* **AIM OF THE TASK**: Retype the entries, please, from their first line to the line containing "du point d'arrêt \#3", exactly and only those lines, minus the pictures.

(Dataset records)
--- START ---

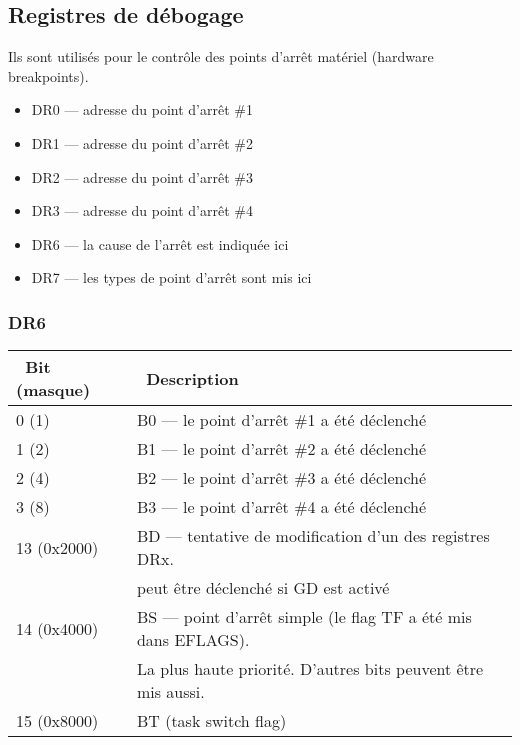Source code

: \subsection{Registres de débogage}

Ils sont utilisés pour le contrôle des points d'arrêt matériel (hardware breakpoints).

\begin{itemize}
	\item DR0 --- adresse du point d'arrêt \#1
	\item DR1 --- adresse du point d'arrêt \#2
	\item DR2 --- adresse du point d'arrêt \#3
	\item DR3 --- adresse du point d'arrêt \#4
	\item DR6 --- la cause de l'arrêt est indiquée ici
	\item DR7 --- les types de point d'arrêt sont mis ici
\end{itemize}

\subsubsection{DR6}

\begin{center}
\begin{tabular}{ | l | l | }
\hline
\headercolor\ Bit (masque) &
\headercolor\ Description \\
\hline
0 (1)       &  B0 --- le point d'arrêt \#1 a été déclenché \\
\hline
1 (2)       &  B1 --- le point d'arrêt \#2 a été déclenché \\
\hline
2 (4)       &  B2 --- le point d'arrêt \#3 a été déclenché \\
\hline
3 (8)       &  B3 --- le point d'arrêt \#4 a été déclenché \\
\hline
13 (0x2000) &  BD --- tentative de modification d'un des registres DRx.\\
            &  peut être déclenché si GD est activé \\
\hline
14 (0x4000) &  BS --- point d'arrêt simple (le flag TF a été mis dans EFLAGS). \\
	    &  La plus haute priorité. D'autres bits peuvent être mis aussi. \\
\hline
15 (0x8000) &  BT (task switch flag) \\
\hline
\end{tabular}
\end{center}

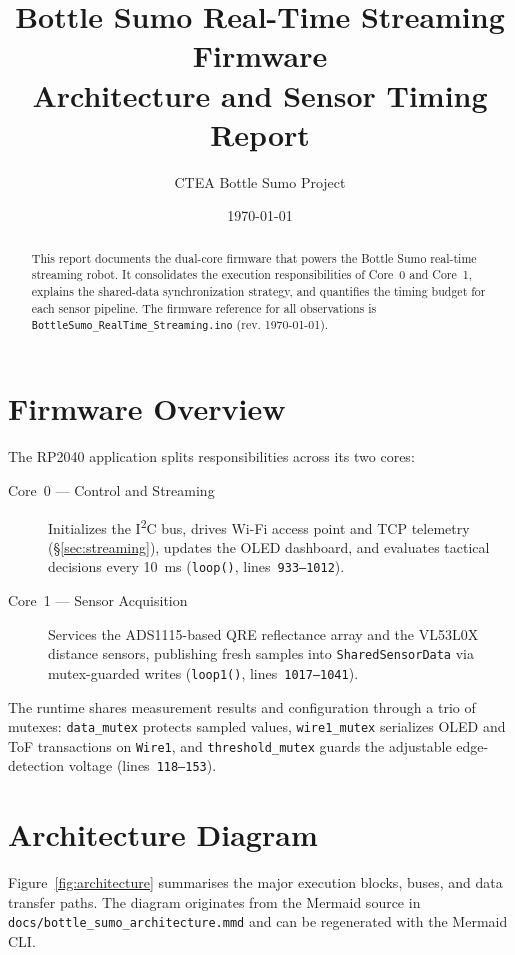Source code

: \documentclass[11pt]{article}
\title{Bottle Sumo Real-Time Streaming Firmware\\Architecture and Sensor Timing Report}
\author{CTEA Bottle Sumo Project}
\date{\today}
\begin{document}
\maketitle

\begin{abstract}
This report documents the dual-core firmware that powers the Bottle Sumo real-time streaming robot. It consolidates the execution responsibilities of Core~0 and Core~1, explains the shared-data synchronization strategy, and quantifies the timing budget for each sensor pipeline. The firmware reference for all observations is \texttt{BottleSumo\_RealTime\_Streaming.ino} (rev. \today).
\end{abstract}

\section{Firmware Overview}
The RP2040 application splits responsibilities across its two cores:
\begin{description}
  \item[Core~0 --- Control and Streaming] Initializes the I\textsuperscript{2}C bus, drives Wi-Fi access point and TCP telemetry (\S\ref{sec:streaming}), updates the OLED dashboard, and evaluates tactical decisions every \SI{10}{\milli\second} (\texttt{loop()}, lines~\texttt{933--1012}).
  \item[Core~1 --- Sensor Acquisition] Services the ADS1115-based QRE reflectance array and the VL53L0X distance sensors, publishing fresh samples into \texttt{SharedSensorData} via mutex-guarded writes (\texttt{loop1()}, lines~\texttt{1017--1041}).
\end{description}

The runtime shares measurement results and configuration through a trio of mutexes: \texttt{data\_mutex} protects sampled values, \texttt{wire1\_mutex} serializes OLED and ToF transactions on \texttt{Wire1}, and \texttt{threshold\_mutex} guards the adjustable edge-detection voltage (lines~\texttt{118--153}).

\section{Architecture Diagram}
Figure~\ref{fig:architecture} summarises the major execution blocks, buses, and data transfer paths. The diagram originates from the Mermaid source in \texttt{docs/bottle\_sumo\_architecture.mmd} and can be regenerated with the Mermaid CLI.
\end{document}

--- END ---

* **RESULT OF THIS TASK**:
Source code

: \subsection{Registres de débogage}

Ils sont utilisés pour le contrôle des points d'arrêt matériel (hardware breakpoints).

\begin{itemize}
	\item DR0 --- adresse du point d'arrêt \#1
	\item DR1 --- adresse du point d'arrêt \#2
	\item DR2 --- adresse du point d'arrêt \#3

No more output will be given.